WORK INSTRUCTIONS
Give every line of the listing word for word, beginning at the first and including the line with "(16.4) ศูนย์สร้างและบูรณะสะพานที่ 4" as the last.

DATA TO EXAMINE

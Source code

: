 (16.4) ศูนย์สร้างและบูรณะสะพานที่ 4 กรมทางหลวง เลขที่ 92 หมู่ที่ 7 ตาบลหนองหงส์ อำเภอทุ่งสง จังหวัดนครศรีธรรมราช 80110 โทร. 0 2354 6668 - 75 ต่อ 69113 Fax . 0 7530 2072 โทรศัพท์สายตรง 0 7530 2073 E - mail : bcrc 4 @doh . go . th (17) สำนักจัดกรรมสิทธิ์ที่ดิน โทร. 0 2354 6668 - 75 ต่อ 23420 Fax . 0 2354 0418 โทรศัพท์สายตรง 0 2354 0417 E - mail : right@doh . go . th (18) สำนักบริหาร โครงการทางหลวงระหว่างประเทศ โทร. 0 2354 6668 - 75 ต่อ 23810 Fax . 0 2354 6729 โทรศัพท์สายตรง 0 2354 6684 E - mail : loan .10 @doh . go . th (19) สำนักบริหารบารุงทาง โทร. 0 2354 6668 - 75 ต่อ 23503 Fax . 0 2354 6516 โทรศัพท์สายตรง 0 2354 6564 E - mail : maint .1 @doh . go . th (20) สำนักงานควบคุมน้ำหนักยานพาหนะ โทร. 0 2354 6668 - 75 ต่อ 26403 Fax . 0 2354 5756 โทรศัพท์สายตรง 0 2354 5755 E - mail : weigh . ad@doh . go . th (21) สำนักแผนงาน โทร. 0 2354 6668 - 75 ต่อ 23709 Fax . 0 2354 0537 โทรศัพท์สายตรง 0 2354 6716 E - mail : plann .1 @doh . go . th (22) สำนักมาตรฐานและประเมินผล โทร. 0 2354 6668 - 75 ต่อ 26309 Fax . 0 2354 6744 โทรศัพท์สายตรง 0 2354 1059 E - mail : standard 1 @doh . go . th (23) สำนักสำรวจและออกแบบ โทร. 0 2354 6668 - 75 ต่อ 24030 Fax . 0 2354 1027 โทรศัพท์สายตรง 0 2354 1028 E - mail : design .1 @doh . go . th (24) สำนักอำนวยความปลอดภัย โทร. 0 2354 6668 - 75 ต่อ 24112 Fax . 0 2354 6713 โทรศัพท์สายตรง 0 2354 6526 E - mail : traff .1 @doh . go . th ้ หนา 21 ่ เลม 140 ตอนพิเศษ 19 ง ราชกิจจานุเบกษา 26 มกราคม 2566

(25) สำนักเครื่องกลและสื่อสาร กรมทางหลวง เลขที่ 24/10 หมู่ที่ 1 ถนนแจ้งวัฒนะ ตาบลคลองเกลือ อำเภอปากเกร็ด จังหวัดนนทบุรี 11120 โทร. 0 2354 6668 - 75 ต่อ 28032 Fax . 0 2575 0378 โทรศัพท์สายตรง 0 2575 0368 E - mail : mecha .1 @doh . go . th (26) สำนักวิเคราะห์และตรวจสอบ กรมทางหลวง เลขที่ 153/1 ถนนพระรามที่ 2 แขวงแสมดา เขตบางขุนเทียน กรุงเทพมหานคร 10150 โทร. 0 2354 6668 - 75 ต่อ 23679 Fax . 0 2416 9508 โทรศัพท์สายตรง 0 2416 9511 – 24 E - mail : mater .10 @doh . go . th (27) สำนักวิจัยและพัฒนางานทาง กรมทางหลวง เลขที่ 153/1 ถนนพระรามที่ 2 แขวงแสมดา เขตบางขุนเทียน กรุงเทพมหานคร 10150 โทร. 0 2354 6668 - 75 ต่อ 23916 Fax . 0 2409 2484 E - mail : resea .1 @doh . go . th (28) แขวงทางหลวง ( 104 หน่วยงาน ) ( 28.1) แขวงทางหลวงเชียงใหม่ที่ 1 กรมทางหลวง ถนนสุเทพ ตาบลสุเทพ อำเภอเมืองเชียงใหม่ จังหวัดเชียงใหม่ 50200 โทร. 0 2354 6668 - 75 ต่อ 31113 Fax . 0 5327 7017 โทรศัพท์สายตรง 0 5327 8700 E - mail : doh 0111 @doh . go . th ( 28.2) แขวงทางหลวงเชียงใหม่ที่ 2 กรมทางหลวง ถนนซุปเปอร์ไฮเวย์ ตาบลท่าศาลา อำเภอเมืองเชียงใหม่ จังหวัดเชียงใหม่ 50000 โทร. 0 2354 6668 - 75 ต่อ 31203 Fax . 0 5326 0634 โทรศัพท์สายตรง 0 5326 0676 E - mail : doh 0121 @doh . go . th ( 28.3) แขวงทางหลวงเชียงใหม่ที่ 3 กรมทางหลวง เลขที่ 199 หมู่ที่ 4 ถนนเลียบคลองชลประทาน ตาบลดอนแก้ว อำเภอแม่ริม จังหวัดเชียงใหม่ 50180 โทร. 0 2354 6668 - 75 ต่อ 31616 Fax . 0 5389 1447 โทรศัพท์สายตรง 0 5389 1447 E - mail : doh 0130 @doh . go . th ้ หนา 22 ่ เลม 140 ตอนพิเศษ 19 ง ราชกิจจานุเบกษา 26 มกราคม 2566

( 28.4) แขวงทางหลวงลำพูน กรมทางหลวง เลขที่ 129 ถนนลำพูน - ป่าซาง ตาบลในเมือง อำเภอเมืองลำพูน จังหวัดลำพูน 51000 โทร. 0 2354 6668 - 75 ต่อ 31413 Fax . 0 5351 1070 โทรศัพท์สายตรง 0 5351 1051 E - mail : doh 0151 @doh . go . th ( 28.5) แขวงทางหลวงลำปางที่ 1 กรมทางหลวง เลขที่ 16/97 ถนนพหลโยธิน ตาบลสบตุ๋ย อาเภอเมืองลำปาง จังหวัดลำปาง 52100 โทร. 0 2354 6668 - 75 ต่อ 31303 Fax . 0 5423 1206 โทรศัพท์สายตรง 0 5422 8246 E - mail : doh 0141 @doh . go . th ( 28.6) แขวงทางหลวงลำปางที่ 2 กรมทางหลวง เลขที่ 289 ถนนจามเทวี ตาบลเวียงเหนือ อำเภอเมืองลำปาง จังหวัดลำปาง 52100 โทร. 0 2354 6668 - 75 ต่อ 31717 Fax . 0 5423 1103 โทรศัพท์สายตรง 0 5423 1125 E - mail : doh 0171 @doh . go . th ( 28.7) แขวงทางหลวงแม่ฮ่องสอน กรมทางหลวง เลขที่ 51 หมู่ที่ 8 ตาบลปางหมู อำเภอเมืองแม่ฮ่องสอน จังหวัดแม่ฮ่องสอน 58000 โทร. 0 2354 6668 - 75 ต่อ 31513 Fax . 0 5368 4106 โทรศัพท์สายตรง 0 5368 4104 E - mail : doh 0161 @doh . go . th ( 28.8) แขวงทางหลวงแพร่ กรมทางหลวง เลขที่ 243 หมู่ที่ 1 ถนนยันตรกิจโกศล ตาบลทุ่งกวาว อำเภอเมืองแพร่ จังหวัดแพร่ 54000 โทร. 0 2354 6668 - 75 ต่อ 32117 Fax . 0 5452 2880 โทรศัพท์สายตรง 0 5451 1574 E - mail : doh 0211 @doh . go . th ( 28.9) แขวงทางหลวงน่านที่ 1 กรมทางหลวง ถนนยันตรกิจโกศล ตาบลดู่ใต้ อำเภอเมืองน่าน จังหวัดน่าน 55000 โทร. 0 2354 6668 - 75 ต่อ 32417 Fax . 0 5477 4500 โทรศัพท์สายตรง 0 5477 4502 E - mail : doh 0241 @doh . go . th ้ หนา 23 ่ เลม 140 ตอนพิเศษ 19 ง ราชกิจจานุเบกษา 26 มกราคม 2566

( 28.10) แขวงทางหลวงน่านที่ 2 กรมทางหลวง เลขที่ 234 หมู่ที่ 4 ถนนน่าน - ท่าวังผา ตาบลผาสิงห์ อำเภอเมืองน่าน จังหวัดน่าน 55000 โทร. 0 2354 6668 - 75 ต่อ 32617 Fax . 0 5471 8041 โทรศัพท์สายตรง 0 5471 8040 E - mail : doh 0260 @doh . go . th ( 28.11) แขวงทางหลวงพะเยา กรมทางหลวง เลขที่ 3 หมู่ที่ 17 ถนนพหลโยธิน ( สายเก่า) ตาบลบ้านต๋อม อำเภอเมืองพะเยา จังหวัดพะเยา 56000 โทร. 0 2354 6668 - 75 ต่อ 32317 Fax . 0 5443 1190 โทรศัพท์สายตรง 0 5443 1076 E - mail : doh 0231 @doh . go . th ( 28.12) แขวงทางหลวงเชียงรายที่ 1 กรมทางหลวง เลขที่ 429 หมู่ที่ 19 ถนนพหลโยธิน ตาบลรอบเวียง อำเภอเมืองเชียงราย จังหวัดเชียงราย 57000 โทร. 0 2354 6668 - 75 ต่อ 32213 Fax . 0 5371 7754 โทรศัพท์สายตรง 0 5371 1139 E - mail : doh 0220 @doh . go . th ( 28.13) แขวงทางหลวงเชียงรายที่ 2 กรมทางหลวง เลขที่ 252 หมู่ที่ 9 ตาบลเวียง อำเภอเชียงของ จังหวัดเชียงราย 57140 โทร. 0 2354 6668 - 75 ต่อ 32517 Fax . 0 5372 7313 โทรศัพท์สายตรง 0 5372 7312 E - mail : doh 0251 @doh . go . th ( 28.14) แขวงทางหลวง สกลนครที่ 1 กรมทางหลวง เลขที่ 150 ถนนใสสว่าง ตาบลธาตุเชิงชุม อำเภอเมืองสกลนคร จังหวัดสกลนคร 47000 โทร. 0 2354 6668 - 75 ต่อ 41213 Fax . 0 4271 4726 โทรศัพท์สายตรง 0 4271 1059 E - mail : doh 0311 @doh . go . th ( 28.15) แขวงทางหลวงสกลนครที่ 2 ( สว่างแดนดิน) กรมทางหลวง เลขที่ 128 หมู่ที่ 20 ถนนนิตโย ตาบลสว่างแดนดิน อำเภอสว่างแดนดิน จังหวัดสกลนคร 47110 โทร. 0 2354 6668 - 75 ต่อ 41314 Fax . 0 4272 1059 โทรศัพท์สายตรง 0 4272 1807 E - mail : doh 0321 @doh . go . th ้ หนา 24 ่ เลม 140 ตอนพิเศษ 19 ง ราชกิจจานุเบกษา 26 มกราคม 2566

YOUR RESPONSE
Source code

: (16.4) ศูนย์สร้างและบูรณะสะพานที่ 4 กรมทางหลวง เลขที่ 92 หมู่ที่ 7 ตาบลหนองหงส์ อำเภอทุ่งสง จังหวัดนครศรีธรรมราช 80110 โทร. 0 2354 6668 - 75 ต่อ 69113 Fax . 0 7530 2072 โทรศัพท์สายตรง 0 7530 2073 E - mail : bcrc 4 @doh . go . th (17) สำนักจัดกรรมสิทธิ์ที่ดิน โทร. 0 2354 6668 - 75 ต่อ 23420 Fax . 0 2354 0418 โทรศัพท์สายตรง 0 2354 0417 E - mail : right@doh . go . th (18) สำนักบริหาร โครงการทางหลวงระหว่างประเทศ โทร. 0 2354 6668 - 75 ต่อ 23810 Fax . 0 2354 6729 โทรศัพท์สายตรง 0 2354 6684 E - mail : loan .10 @doh . go . th (19) สำนักบริหารบารุงทาง โทร. 0 2354 6668 - 75 ต่อ 23503 Fax . 0 2354 6516 โทรศัพท์สายตรง 0 2354 6564 E - mail : maint .1 @doh . go . th (20) สำนักงานควบคุมน้ำหนักยานพาหนะ โทร. 0 2354 6668 - 75 ต่อ 26403 Fax . 0 2354 5756 โทรศัพท์สายตรง 0 2354 5755 E - mail : weigh . ad@doh . go . th (21) สำนักแผนงาน โทร. 0 2354 6668 - 75 ต่อ 23709 Fax . 0 2354 0537 โทรศัพท์สายตรง 0 2354 6716 E - mail : plann .1 @doh . go . th (22) สำนักมาตรฐานและประเมินผล โทร. 0 2354 6668 - 75 ต่อ 26309 Fax . 0 2354 6744 โทรศัพท์สายตรง 0 2354 1059 E - mail : standard 1 @doh . go . th (23) สำนักสำรวจและออกแบบ โทร. 0 2354 6668 - 75 ต่อ 24030 Fax . 0 2354 1027 โทรศัพท์สายตรง 0 2354 1028 E - mail : design .1 @doh . go . th (24) สำนักอำนวยความปลอดภัย โทร. 0 2354 6668 - 75 ต่อ 24112 Fax . 0 2354 6713 โทรศัพท์สายตรง 0 2354 6526 E - mail : traff .1 @doh . go . th ้ หนา 21 ่ เลม 140 ตอนพิเศษ 19 ง ราชกิจจานุเบกษา 26 มกราคม 2566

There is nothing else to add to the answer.